Repeat exactly the lines of the entries below from the one with "2. **市场认可**：占有市场份额，难以被竞争对手取代。" through the one with "3. **持续优化**：根据", both ends included, and nothing else.

Stored dataset items:
• • • • • • •

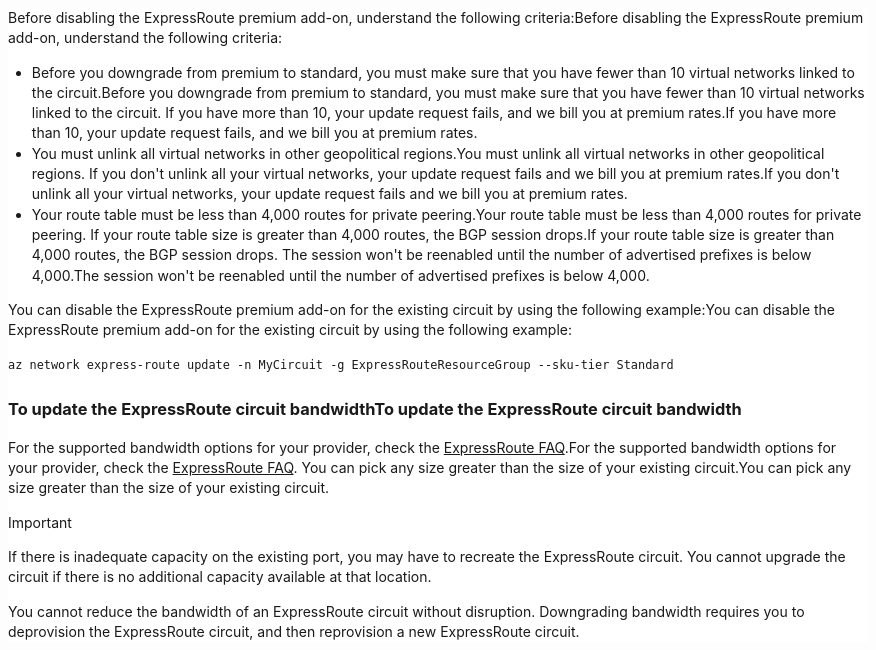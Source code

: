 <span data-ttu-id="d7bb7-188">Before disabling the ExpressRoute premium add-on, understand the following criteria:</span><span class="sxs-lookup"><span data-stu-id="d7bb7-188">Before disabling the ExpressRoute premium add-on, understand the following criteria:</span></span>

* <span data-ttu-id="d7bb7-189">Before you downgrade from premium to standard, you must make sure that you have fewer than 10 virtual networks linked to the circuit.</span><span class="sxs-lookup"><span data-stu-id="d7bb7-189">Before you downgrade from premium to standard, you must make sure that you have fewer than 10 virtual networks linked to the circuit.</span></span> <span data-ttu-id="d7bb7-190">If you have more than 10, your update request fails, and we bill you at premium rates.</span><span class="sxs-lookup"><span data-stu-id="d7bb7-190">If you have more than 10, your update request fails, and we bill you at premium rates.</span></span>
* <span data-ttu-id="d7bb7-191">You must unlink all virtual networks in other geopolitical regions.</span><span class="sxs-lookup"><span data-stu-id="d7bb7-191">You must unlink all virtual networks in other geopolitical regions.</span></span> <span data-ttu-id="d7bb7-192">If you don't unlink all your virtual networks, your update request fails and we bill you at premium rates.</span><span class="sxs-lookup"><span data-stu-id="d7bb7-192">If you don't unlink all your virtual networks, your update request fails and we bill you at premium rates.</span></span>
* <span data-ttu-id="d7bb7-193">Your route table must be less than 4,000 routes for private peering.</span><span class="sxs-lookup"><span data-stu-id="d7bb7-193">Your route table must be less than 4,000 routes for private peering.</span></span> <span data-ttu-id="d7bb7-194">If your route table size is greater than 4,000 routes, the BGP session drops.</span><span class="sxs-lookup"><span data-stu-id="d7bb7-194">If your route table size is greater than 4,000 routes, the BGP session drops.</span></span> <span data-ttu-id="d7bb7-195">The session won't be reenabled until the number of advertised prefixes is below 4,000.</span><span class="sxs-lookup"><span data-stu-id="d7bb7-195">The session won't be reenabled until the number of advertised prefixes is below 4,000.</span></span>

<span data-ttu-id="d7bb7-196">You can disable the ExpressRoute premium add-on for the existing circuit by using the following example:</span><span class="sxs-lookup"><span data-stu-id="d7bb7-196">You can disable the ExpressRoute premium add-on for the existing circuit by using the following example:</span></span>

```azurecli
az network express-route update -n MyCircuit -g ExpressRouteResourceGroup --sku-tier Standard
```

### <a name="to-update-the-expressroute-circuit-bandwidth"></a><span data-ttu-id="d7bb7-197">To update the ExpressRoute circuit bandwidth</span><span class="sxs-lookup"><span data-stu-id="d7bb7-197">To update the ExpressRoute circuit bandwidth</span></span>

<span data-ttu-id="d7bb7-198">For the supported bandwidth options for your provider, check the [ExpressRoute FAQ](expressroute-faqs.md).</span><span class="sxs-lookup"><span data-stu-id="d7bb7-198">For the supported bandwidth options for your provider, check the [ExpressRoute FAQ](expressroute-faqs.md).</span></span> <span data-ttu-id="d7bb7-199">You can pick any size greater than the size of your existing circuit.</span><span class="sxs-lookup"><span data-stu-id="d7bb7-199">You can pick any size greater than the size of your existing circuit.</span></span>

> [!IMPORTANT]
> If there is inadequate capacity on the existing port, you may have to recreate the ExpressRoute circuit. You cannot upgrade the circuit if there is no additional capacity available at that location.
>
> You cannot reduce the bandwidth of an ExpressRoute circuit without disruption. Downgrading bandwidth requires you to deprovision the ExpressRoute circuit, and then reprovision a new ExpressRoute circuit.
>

• • • • • • •

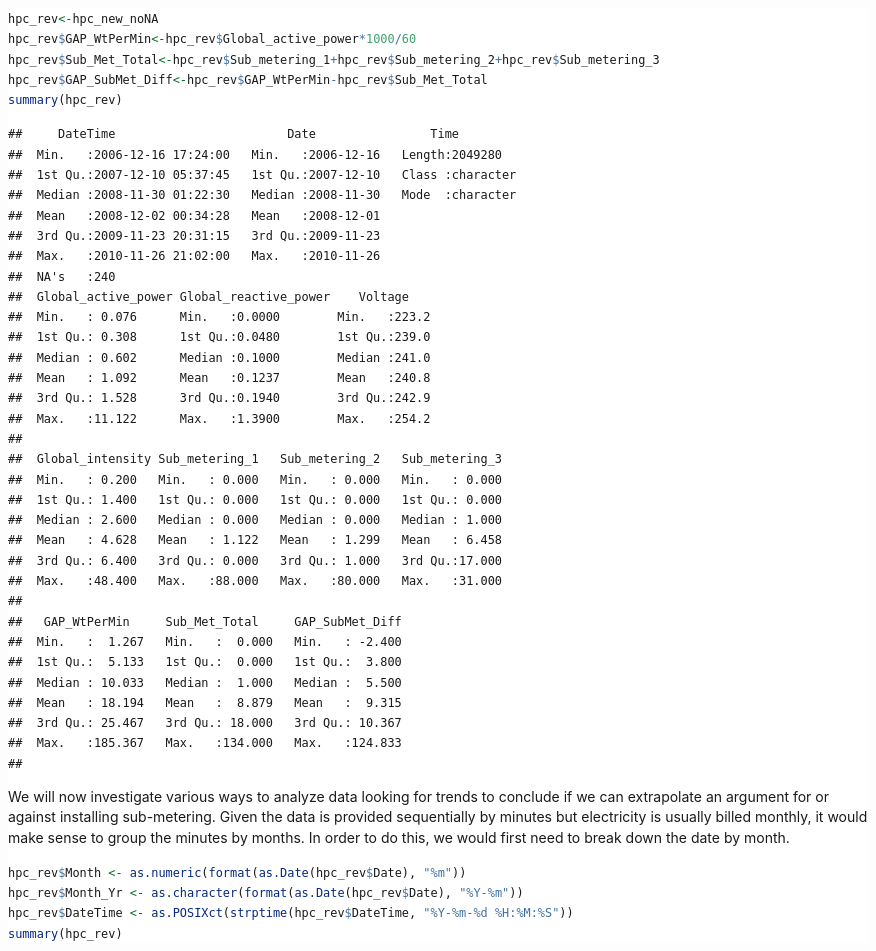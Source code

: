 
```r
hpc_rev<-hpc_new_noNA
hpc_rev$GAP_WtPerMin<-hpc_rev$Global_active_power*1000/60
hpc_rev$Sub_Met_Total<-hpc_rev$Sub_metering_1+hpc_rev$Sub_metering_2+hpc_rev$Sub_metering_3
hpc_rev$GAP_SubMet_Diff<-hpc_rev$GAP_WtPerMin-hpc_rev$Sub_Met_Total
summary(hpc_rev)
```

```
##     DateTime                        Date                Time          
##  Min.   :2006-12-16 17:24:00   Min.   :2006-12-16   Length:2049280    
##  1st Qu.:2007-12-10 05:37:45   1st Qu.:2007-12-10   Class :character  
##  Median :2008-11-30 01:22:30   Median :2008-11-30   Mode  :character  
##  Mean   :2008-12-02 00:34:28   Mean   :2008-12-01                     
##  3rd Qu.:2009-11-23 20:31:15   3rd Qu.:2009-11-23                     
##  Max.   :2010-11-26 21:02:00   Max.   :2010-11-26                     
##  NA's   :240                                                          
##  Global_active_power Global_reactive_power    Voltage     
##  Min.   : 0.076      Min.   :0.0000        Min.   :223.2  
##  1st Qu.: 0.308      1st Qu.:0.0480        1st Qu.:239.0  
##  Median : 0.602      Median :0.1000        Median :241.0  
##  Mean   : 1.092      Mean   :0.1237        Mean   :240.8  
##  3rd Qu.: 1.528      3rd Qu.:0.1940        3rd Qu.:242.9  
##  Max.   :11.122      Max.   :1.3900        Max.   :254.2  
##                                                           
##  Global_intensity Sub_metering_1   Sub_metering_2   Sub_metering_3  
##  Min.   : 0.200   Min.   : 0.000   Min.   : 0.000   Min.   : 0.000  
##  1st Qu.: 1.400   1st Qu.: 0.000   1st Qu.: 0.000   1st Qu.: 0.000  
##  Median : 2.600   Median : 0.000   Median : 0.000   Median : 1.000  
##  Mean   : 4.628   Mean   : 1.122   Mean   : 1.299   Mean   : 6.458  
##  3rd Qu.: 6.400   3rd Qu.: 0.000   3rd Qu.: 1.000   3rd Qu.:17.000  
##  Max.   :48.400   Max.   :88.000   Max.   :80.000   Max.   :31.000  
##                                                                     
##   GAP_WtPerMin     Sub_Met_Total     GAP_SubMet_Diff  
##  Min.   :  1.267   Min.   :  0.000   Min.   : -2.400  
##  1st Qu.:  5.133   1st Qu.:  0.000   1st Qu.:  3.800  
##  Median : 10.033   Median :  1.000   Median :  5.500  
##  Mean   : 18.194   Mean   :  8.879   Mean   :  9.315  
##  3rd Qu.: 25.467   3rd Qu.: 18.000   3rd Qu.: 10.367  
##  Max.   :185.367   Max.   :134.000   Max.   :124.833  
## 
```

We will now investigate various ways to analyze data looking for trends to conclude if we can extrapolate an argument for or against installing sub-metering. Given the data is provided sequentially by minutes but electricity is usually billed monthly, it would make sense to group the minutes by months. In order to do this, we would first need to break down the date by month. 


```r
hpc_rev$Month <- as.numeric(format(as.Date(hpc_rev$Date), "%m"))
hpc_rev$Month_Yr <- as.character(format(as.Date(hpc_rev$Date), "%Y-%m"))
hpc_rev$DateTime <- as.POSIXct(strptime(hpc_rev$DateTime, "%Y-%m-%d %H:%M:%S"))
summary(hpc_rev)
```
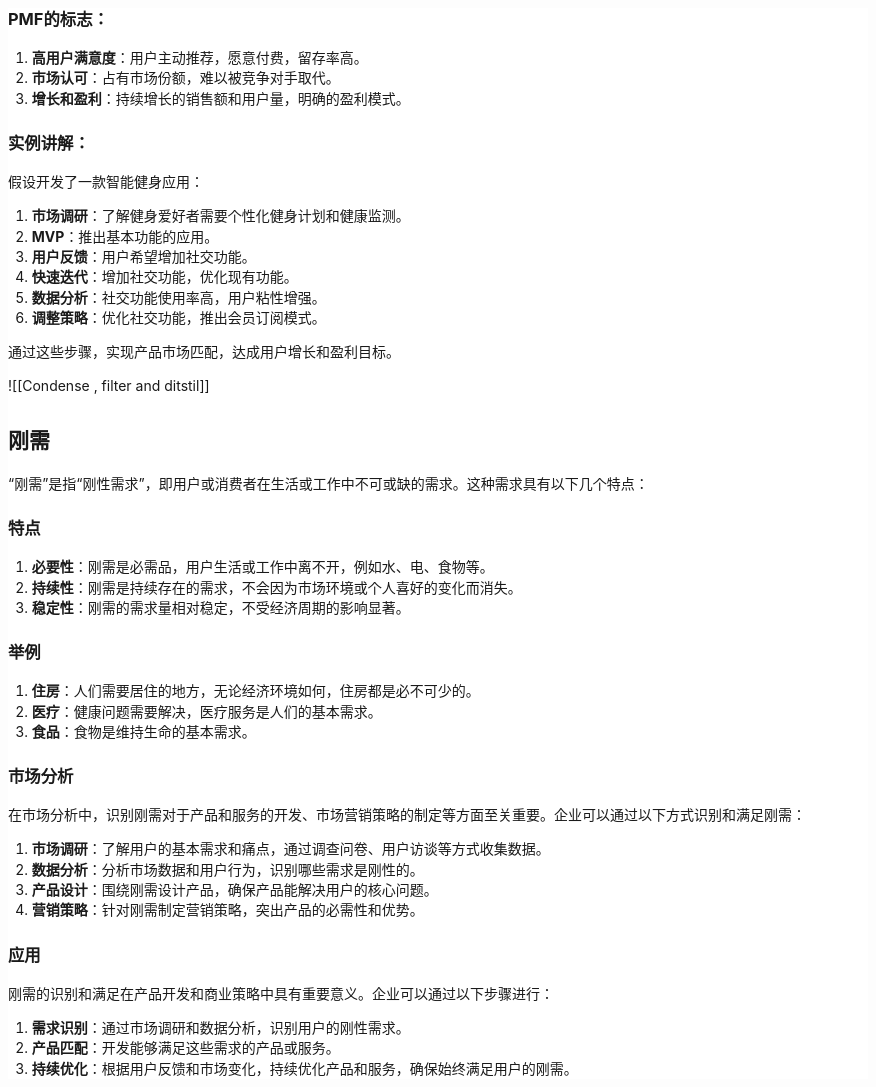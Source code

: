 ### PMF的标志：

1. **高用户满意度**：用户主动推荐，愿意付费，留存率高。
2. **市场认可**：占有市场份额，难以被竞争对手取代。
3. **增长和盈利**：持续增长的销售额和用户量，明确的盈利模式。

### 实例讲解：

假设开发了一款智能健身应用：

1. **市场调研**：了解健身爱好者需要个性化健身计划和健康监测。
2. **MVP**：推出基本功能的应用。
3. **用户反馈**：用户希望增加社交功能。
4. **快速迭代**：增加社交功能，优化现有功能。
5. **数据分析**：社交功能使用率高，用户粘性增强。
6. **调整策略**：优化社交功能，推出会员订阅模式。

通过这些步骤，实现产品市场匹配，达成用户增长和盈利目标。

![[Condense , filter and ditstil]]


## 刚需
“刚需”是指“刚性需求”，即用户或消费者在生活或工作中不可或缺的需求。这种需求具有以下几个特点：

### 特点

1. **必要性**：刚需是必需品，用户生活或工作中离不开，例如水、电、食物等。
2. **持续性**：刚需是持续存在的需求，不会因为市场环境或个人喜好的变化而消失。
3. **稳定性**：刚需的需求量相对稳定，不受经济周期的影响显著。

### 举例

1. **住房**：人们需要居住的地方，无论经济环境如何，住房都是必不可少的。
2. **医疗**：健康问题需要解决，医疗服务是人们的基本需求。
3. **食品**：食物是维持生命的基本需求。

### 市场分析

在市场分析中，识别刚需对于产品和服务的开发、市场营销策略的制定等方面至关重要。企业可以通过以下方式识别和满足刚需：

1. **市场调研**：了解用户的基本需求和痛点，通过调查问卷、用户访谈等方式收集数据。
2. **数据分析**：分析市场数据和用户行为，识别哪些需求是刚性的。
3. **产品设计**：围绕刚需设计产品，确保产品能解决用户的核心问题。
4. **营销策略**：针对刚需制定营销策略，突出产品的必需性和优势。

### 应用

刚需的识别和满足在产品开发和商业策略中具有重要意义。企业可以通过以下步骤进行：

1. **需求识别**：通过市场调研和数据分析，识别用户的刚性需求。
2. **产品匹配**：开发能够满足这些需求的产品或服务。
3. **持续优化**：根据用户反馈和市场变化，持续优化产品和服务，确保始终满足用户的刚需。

• • • • • • •

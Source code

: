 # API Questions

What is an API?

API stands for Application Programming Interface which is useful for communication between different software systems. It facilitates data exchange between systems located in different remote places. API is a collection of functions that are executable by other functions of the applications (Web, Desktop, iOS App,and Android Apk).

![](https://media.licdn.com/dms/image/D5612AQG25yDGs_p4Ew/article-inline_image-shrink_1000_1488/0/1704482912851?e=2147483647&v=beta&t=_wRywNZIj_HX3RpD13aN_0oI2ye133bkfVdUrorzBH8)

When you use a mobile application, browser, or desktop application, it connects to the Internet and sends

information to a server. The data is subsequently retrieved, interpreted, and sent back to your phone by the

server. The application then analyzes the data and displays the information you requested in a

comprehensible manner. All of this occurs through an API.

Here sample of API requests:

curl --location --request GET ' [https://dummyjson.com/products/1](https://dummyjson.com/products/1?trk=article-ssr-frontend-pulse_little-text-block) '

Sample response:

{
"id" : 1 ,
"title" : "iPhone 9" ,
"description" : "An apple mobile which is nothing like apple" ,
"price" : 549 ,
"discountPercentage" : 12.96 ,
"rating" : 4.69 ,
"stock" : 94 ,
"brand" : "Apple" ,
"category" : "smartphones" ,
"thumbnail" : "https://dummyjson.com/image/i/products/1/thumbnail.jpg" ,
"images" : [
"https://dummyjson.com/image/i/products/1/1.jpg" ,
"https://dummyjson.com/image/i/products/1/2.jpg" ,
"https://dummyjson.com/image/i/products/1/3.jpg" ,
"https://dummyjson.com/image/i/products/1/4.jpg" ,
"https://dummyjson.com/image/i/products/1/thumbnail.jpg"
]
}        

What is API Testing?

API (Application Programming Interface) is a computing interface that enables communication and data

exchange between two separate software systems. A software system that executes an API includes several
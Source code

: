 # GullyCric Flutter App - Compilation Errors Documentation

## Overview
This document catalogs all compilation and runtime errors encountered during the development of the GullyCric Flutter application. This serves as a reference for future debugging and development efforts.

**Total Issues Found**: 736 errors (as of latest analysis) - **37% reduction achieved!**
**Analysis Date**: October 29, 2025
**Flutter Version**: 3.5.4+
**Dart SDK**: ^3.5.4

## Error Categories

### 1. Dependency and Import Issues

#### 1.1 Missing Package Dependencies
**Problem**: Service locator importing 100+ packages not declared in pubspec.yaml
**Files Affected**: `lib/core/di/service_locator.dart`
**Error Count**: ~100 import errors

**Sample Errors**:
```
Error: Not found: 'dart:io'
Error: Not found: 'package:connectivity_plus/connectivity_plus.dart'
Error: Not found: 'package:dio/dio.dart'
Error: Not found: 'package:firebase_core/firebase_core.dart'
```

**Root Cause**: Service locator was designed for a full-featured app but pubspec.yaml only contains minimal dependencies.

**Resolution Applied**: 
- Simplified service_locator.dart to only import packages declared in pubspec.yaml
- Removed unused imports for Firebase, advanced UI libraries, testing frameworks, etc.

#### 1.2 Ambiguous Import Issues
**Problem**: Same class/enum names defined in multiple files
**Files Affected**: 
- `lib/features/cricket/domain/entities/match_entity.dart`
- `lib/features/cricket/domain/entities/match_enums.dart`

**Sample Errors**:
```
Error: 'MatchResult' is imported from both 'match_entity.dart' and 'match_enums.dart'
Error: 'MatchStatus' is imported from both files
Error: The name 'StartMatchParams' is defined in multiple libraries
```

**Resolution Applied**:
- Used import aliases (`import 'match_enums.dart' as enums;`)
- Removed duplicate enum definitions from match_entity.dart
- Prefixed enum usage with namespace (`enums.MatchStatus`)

• • • • • • •

**SOLUTION BELOW**
2. **市场认可**：占有市场份额，难以被竞争对手取代。
3. **增长和盈利**：持续增长的销售额和用户量，明确的盈利模式。

### 实例讲解：

假设开发了一款智能健身应用：

1. **市场调研**：了解健身爱好者需要个性化健身计划和健康监测。
2. **MVP**：推出基本功能的应用。
3. **用户反馈**：用户希望增加社交功能。
4. **快速迭代**：增加社交功能，优化现有功能。
5. **数据分析**：社交功能使用率高，用户粘性增强。
6. **调整策略**：优化社交功能，推出会员订阅模式。

通过这些步骤，实现产品市场匹配，达成用户增长和盈利目标。

![[Condense , filter and ditstil]]


## 刚需
“刚需”是指“刚性需求”，即用户或消费者在生活或工作中不可或缺的需求。这种需求具有以下几个特点：

### 特点

1. **必要性**：刚需是必需品，用户生活或工作中离不开，例如水、电、食物等。
2. **持续性**：刚需是持续存在的需求，不会因为市场环境或个人喜好的变化而消失。
3. **稳定性**：刚需的需求量相对稳定，不受经济周期的影响显著。

### 举例

1. **住房**：人们需要居住的地方，无论经济环境如何，住房都是必不可少的。
2. **医疗**：健康问题需要解决，医疗服务是人们的基本需求。
3. **食品**：食物是维持生命的基本需求。

### 市场分析

在市场分析中，识别刚需对于产品和服务的开发、市场营销策略的制定等方面至关重要。企业可以通过以下方式识别和满足刚需：

1. **市场调研**：了解用户的基本需求和痛点，通过调查问卷、用户访谈等方式收集数据。
2. **数据分析**：分析市场数据和用户行为，识别哪些需求是刚性的。
3. **产品设计**：围绕刚需设计产品，确保产品能解决用户的核心问题。
4. **营销策略**：针对刚需制定营销策略，突出产品的必需性和优势。

### 应用

刚需的识别和满足在产品开发和商业策略中具有重要意义。企业可以通过以下步骤进行：

1. **需求识别**：通过市场调研和数据分析，识别用户的刚性需求。
2. **产品匹配**：开发能够满足这些需求的产品或服务。
3. **持续优化**：根据用户反馈和市场变化，持续优化产品和服务，确保始终满足用户的刚需。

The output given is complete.